In 2016, Drip Capital  launched its Indian subsidiary, Drip Capital Services India LLP to begin operations in the country. In 2018, Drip introduced its supplier financing solutions and domestic factoring services for small businesses in Mexico. In early 2020, the company launched its buyer financing solutions for US-based SMB importers.

Products and services
Drip Capital currently offers collateral-free finance to businesses participating in international trade. The company uses electronic data and its proprietary automated risk management system to assess its customers and their deals. Drip offers credit lines ranging from $100,000 to $2.5 million, depending on the size of the business and its requirement.

Drip Capital has been extensively engaging with various trade associations and export promotion councils like FIEO, EEPC, CHEMEXCIL, and PLEXCONCIL to educate exporters about its product offerings. In November 2021, Drip Capital announced two new partnerships, a collaboration with CARGOES Finance by DP World and another with TradeLens, a blockchain enabled digital platform, to enable access to working capital for emerging market small and medium-sized businesses.

In September 2020, Drip Capital was named to the CB Insights Fintech 250 list. In March 2022, it was featured in Y Combinator's Top Companies list.

Growth and Funding
Since the start of operations, Drip has raised nearly $525 million through venture capital and debt.
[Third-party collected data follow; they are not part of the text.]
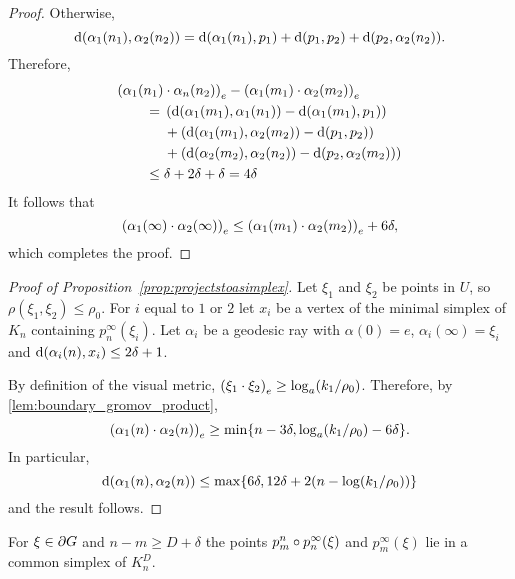 \documentclass[a4paper]{article}
\begin{document}
\begin{proof}
  Otherwise,
  \begin{equation*}
    \dist(\alpha_1(n_1), \alpha_2(n_2)) = \dist(\alpha_1(n_1), p_1) +
        \dist(p_1, p_2) + \dist(p_2, \alpha_2(n_2)).
  \end{equation*}
  Therefore,
  \begin{align*}
    \mathrlap{\gromov{e}{\alpha_1(n_1)}{\alpha_n(n_2)} - \gromov{e}{\alpha_1(m_1)}{\alpha_2(m_2)}}
    \quad\quad\phantom{{}={}}&\\
           &\mathllap{{}={}}\left(\dist(\alpha_1(m_1), \alpha_1(n_1)) - \dist(\alpha_1(m_1), p_1)\right) \\
           &+ \left(\dist(\alpha_1(m_1), \alpha_2(m_2)) - \dist(p_1, p_2)\right) \\
           &+ \left(\dist(\alpha_2(m_2), \alpha_2(n_2)) - \dist(p_2, \alpha_2(m_2))\right) \\
           &\mathllap{{}\leq{}} \delta+2\delta+\delta=4\delta 
  \end{align*}
  It follows that
  \begin{equation*}
    \gromov{e}{\alpha_1(\infty)}{\alpha_2(\infty)} \leq \gromov{e}{\alpha_1(m_1)}{\alpha_2(m_2)} + 6\delta,
  \end{equation*}
  which completes the proof.
\end{proof}

\begin{proof}[Proof of Proposition~\ref{prop:projectstoasimplex}] 
  Let $\xi_1$ and $\xi_2$ be points in $U$, so $\rho(\xi_1, \xi_2)
  \leq \rho_0$.  For $i$ equal to $1$ or $2$ let $x_i$ be a vertex of the
  minimal simplex of $K_n$ containing $p^\infty_n(\xi_i)$. Let $\alpha_i$ be a
  geodesic ray with $\alpha(0) = e$, $\alpha_i(\infty) = \xi_i$ and
  $\dist(\alpha_i(n), x_i) \leq 2\delta+1$. 
  
  By definition of the visual metric, $\gromov{e}{\xi_1}{\xi_2} \geq
  \log_a(k_1/\rho_0)$. Therefore, by \cref{lem:boundary_gromov_product},
  \begin{equation*}
    \gromov{e}{\alpha_1(n)}{\alpha_2(n)} \geq \min\{n - 3\delta, \log_a(k_1/\rho_0) - 6\delta\}.
  \end{equation*}
  In particular,
  \begin{equation*}
    \dist(\alpha_1(n), \alpha_2(n)) \leq \max\{6\delta, 12\delta + 2(n - \log(k_1/\rho_0))\}
  \end{equation*}
  and the result follows.
\end{proof}

\begin{lemma}
  For $\xi \in \boundary G$ and $n - m \geq D + \delta$ the points $p^n_m
  \composed p^\infty_n (\xi)$ and $p^\infty_m(\xi)$ lie in a common simplex of
  $K_n^D$.
\end{lemma}
\end{document}
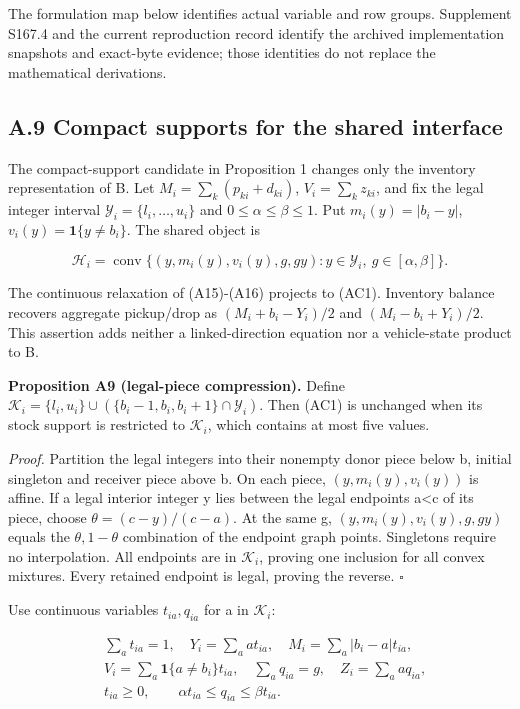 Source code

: \documentclass[
  american,
  11pt,
]{article}
\newcounter{none} %
\begin{document}
The formulation map below identifies actual variable and row groups.
Supplement S167.4 and the current reproduction record identify the
archived implementation snapshots and exact-byte evidence; those
identities do not replace the mathematical derivations.

\clearpage

\subsection{A.9 Compact supports for the shared
interface}\label{a.9-compact-supports-for-the-shared-interface}

The compact-support candidate in Proposition 1 changes only the
inventory representation of B. Let \(M_i=\sum_k(p_{ki}+d_{ki})\),
\(V_i=\sum_kz_{ki}\), and fix the legal integer interval
\(\mathcal Y_i=\{l_i,\ldots,u_i\}\) and \(0\le\alpha\le\beta\le1\). Put
\(m_i(y)=|b_i-y|\), \(v_i(y)=\mathbf1\{y\ne b_i\}\). The shared object
is

\[
\mathcal H_i=\operatorname{conv}\{(y,m_i(y),v_i(y),g,gy):y\in\mathcal Y_i,\ g\in[\alpha,\beta]\}.
\tag{AC1}
\]

The continuous relaxation of (A15)-(A16) projects to (AC1). Inventory
balance recovers aggregate pickup/drop as \((M_i+b_i-Y_i)/2\) and
\((M_i-b_i+Y_i)/2\). This assertion adds neither a linked-direction
equation nor a vehicle-state product to B.


\textbf{Proposition A9 (legal-piece compression).} Define
\(\mathcal K_i=\{l_i,u_i\}\cup(\{b_i-1,b_i,b_i+1\}\cap\mathcal Y_i)\).
Then (AC1) is unchanged when its stock support is restricted to
\(\mathcal K_i\), which contains at most five values.

\emph{Proof.} Partition the legal integers into their nonempty donor
piece below b, initial singleton and receiver piece above b. On each
piece, \((y,m_i(y),v_i(y))\) is affine. If a legal interior integer y
lies between the legal endpoints a\textless c of its piece, choose
\(\theta=(c-y)/(c-a)\). At the same g, \((y,m_i(y),v_i(y),g,gy)\) equals
the \(\theta,1-\theta\) combination of the endpoint graph points.
Singletons require no interpolation. All endpoints are in
\(\mathcal K_i\), proving one inclusion for all convex mixtures. Every
retained endpoint is legal, proving the reverse. \(\square\)

Use continuous variables \(t_{ia},q_{ia}\) for a in \(\mathcal K_i\):

\[
\begin{aligned}
&\sum_a t_{ia}=1,\quad Y_i=\sum_a a t_{ia},\quad
M_i=\sum_a|b_i-a|t_{ia},\\
&V_i=\sum_a\mathbf1\{a\ne b_i\}t_{ia},\quad
\sum_a q_{ia}=g,\quad Z_i=\sum_a a q_{ia},\\
&t_{ia}\ge0,\qquad\alpha t_{ia}\le q_{ia}\le\beta t_{ia}.
\end{aligned}
\tag{AC2}
\]
\end{document}
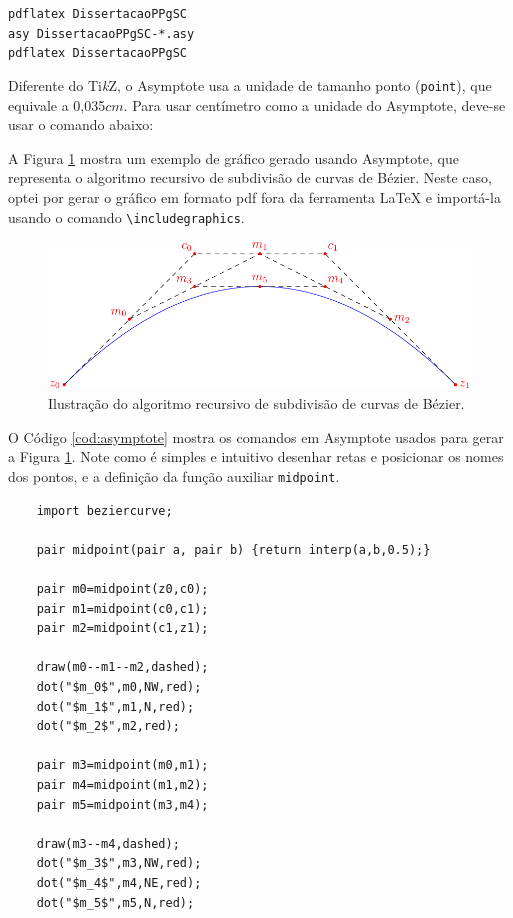 \begin{adjustbox}{fbox, center, tabular=l, vspace=0.5cm}
	\texttt{pdflatex DissertacaoPPgSC} \\
	\texttt{asy DissertacaoPPgSC-*.asy} \\
	\texttt{pdflatex DissertacaoPPgSC} 
\end{adjustbox}

Diferente do Ti\textit{k}Z, o Asymptote usa a unidade de tamanho ponto (\texttt{point}), que equivale a 0,035$cm$. Para usar centímetro como a unidade do Asymptote, deve-se usar o comando abaixo:


A Figura \ref{fig:beziersub} mostra um exemplo de gráfico gerado usando Asymptote, que representa o algoritmo recursivo de subdivisão de curvas de Bézier. Neste caso, optei por gerar o gráfico em formato \gls{pdf} fora da ferramenta \LaTeX{} e importá-la usando o comando \texttt{\textbackslash includegraphics}.

\begin{figure}[H]
	\centering
	\includegraphics[scale=1]{imagens/capitulo5/bezier2.pdf}
	\caption{Ilustração do algoritmo recursivo de subdivisão de curvas de Bézier.}
	\label{fig:beziersub}
\end{figure}

O Código \ref{cod:asymptote} mostra os comandos em Asymptote usados para gerar a Figura \ref{fig:beziersub}. Note como é simples e intuitivo desenhar retas e posicionar os nomes dos pontos, e a definição da função auxiliar \texttt{midpoint}. 

\begin{listing}[ht]
	\begin{verbatim}
	import beziercurve;

	pair midpoint(pair a, pair b) {return interp(a,b,0.5);}

	pair m0=midpoint(z0,c0);
	pair m1=midpoint(c0,c1);
	pair m2=midpoint(c1,z1);

	draw(m0--m1--m2,dashed);
	dot("$m_0$",m0,NW,red);
	dot("$m_1$",m1,N,red);
	dot("$m_2$",m2,red);

	pair m3=midpoint(m0,m1);
	pair m4=midpoint(m1,m2);
	pair m5=midpoint(m3,m4);

	draw(m3--m4,dashed);
	dot("$m_3$",m3,NW,red);
	dot("$m_4$",m4,NE,red);
	dot("$m_5$",m5,N,red);
	\end{verbatim}
	\caption{Código Asymptote usado para gerar a Figura \ref{fig:beziersub}.}
	\label{cod:asymptote}
\end{listing}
The company has raised over $95 million through investors such as Accel Partners, Sequoia Capital, TI Platform, Wing VC, Irongrey and Y Combinator and over $430 million from banks like the East West Bank and Barclays along with family offices, HNIs, institutional investors and wealth advisors. As of March 2022, it has funded more than $2.2 billion of international trade.

Locations 
Drip's corporate headquarters are Palo Alto, California. It also has offices in Mumbai, India and Mexico City, Mexico.